New facility trains people to take care of themselves

Centennial Place program facilitator Karen Borgfjord (centre) and manager Brandi Matheson (right) share a coffee with one of the members of the facility.

A program aiming to help local adults living with mental illness succeed their life goals and aspirations is happily settling into its new home on 11 Avenue.

Centennial Place has been filled with activity since the beginning of January, and recently celebrated its grand opening.

But this isn’t a residence, noted Brandi Matheson, program manager.

“We mentor and train people to take care of themselves.”

Compared to previous offerings in Mission, Centennial Place isn’t a drop-in spot where people just gather to have coffee. While that does happen, it’s on a schedule, and there are chores that must be accomplished and programs run throughout the day.

Having this type of schedule adds purpose to people’s day, said Matheson.

“This is a place a of purpose — a supportive environment.”

There is a strong vocational focus to the facility, and they help participants learn customer service skills, basic reception/administrative type work, keep the house clean, and run a till. There are also classes from basic to advanced in computers.

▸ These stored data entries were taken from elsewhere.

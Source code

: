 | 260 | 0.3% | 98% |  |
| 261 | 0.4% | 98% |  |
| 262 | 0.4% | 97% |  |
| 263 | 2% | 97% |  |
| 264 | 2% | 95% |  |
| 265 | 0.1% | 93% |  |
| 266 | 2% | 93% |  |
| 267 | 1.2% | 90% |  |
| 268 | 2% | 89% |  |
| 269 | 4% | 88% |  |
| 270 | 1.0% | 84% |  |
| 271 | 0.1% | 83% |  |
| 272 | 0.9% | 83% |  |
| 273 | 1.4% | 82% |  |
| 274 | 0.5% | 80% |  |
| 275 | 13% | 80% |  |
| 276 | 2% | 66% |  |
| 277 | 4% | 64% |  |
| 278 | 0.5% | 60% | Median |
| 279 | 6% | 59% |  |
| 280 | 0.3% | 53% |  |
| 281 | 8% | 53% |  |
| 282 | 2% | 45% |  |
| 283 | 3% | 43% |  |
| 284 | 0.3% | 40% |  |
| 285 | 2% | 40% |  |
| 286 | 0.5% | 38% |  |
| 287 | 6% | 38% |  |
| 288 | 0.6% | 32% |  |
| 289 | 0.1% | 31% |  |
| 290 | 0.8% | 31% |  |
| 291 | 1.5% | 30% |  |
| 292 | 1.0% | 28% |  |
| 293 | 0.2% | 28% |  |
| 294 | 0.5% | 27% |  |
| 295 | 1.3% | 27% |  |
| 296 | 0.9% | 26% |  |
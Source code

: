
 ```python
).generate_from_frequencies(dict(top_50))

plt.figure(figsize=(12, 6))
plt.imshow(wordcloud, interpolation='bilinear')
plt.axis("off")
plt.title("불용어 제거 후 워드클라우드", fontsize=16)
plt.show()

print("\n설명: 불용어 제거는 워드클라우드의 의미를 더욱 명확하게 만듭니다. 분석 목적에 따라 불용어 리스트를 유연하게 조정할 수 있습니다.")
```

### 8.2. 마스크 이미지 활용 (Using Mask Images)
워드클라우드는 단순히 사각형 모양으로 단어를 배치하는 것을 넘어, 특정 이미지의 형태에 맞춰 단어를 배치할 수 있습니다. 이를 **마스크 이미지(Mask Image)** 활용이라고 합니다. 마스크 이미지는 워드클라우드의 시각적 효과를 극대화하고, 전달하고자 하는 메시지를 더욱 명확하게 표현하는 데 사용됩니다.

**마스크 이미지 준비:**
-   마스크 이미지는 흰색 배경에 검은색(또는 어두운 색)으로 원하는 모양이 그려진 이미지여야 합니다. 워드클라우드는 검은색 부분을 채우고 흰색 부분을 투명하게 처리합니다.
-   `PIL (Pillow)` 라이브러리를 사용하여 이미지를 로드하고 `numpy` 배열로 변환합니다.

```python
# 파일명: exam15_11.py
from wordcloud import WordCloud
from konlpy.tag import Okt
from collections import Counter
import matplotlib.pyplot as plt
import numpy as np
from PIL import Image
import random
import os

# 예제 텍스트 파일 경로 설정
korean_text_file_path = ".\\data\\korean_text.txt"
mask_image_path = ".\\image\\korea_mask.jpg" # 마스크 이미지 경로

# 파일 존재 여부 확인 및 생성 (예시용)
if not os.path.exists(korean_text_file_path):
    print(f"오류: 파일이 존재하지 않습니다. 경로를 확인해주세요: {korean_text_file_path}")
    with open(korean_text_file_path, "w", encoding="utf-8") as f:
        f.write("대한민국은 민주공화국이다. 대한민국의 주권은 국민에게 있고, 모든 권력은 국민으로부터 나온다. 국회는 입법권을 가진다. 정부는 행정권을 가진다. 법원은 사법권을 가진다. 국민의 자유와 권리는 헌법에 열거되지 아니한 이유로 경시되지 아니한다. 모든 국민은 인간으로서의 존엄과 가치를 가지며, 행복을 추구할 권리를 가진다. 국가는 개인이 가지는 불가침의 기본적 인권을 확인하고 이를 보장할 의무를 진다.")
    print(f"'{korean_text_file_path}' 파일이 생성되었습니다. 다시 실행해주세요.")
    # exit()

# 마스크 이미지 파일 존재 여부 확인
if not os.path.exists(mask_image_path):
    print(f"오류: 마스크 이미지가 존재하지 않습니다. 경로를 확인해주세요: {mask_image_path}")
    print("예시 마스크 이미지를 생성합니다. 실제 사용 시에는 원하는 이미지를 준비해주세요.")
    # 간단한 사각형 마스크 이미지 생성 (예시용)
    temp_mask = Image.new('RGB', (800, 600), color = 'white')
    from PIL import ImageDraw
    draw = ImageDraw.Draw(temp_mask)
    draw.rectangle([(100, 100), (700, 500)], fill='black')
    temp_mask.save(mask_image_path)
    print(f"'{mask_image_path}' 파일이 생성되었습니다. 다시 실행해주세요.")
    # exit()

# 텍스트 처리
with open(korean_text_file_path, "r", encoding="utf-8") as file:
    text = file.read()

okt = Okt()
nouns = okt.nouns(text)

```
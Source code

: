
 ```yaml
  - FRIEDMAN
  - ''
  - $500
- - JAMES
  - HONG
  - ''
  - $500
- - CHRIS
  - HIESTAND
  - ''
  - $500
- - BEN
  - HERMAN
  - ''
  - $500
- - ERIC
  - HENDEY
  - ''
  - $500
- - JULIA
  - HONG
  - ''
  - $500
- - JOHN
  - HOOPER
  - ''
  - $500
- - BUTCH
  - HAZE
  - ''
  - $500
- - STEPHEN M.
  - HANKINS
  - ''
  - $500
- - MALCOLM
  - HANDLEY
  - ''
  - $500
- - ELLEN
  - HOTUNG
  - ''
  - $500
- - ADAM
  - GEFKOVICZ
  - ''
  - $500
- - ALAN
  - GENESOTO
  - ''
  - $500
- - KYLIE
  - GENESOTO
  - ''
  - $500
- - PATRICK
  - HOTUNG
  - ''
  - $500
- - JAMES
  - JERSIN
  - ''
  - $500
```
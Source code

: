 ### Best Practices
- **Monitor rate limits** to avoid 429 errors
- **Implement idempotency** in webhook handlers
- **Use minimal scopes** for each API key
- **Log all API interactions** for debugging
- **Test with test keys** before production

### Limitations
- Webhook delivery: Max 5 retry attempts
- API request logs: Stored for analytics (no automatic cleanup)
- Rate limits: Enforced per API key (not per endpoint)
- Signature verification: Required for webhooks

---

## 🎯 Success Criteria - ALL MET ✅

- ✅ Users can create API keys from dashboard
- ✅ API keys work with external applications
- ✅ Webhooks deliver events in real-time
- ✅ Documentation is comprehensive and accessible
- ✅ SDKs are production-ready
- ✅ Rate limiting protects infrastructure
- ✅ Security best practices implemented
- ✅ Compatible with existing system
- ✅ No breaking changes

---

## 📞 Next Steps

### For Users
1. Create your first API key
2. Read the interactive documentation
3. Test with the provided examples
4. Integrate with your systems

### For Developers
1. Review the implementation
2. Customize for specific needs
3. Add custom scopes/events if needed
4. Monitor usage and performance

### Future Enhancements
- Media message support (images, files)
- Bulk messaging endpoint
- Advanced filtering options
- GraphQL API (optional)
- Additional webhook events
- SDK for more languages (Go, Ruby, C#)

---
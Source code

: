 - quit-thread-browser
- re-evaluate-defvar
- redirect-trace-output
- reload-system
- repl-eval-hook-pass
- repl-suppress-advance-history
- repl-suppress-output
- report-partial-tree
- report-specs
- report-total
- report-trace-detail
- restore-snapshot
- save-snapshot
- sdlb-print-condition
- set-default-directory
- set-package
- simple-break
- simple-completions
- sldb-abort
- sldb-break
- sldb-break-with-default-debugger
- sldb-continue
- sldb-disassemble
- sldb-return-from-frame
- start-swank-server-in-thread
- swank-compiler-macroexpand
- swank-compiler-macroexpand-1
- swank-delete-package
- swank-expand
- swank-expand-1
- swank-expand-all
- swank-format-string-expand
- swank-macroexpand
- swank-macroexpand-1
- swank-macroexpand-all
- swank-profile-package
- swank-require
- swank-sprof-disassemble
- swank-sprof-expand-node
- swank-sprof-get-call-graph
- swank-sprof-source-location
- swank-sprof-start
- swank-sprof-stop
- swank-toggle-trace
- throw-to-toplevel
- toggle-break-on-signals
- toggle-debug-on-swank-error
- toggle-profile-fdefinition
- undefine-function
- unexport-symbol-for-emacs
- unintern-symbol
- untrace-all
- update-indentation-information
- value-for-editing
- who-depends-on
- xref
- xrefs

“We help a lot of people who haven’t worked in a long time,” said Matheson, noting about 20-30 people a day stream through the doors.

The previous iteration of this program, which was just a very basic social drop-in style, was based out of St. Andrew’s United Church.

Now, members are referred by outside agencies.

Matheson said a number of local groups and businesses helped bring Centennial Place to life, including St. Andrew’s, Riverside College’s carpentry program, and Mission Renewables, Inc.